[Collected data]

+ + +

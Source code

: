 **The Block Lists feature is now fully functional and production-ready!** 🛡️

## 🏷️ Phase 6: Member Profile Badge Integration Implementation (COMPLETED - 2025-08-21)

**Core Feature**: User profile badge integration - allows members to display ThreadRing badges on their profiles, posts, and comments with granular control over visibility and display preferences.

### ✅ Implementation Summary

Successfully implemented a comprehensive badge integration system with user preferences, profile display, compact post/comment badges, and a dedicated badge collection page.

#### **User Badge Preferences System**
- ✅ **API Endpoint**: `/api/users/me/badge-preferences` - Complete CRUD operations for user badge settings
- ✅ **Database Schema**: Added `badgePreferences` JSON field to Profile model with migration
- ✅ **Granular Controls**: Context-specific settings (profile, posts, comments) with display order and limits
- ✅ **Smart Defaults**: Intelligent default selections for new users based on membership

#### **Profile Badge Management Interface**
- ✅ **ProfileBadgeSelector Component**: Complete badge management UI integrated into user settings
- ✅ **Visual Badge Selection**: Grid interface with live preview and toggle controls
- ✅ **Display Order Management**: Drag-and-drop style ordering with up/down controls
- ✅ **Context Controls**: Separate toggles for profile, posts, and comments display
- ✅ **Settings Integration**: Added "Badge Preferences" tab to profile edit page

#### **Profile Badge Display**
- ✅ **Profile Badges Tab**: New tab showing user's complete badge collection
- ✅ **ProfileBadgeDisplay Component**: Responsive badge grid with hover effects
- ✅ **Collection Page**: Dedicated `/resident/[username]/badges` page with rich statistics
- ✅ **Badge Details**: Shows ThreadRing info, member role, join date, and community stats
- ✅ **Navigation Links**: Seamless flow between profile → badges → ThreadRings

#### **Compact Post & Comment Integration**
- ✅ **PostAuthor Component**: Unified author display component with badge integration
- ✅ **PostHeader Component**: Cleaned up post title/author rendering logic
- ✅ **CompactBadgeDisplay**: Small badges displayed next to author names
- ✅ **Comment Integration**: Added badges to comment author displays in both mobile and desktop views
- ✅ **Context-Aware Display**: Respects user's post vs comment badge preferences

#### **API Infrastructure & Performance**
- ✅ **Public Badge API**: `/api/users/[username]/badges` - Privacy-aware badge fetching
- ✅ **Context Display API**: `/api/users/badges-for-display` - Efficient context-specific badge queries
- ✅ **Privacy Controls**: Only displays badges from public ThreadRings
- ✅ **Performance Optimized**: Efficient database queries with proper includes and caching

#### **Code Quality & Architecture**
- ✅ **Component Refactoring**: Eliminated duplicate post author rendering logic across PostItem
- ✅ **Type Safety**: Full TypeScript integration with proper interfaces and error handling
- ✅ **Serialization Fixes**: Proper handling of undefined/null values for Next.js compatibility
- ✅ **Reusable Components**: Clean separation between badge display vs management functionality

+ + +

Produce only the lines from the line containing "and display preferences." through the line containing "- ✅ **CompactBadgeDisplay**: Small", inclusive of both, exactly as they stand in the entries above.

**Core Feature**: User profile badge integration - allows members to display ThreadRing badges on their profiles, posts, and comments with granular control over visibility and display preferences.

### ✅ Implementation Summary

Successfully implemented a comprehensive badge integration system with user preferences, profile display, compact post/comment badges, and a dedicated badge collection page.

#### **User Badge Preferences System**
- ✅ **API Endpoint**: `/api/users/me/badge-preferences` - Complete CRUD operations for user badge settings
- ✅ **Database Schema**: Added `badgePreferences` JSON field to Profile model with migration
- ✅ **Granular Controls**: Context-specific settings (profile, posts, comments) with display order and limits
- ✅ **Smart Defaults**: Intelligent default selections for new users based on membership

#### **Profile Badge Management Interface**
- ✅ **ProfileBadgeSelector Component**: Complete badge management UI integrated into user settings
- ✅ **Visual Badge Selection**: Grid interface with live preview and toggle controls
- ✅ **Display Order Management**: Drag-and-drop style ordering with up/down controls
- ✅ **Context Controls**: Separate toggles for profile, posts, and comments display
- ✅ **Settings Integration**: Added "Badge Preferences" tab to profile edit page

#### **Profile Badge Display**
- ✅ **Profile Badges Tab**: New tab showing user's complete badge collection
- ✅ **ProfileBadgeDisplay Component**: Responsive badge grid with hover effects
- ✅ **Collection Page**: Dedicated `/resident/[username]/badges` page with rich statistics
- ✅ **Badge Details**: Shows ThreadRing info, member role, join date, and community stats
- ✅ **Navigation Links**: Seamless flow between profile → badges → ThreadRings

#### **Compact Post & Comment Integration**
- ✅ **PostAuthor Component**: Unified author display component with badge integration
- ✅ **PostHeader Component**: Cleaned up post title/author rendering logic
- ✅ **CompactBadgeDisplay**: Small badges displayed next to author names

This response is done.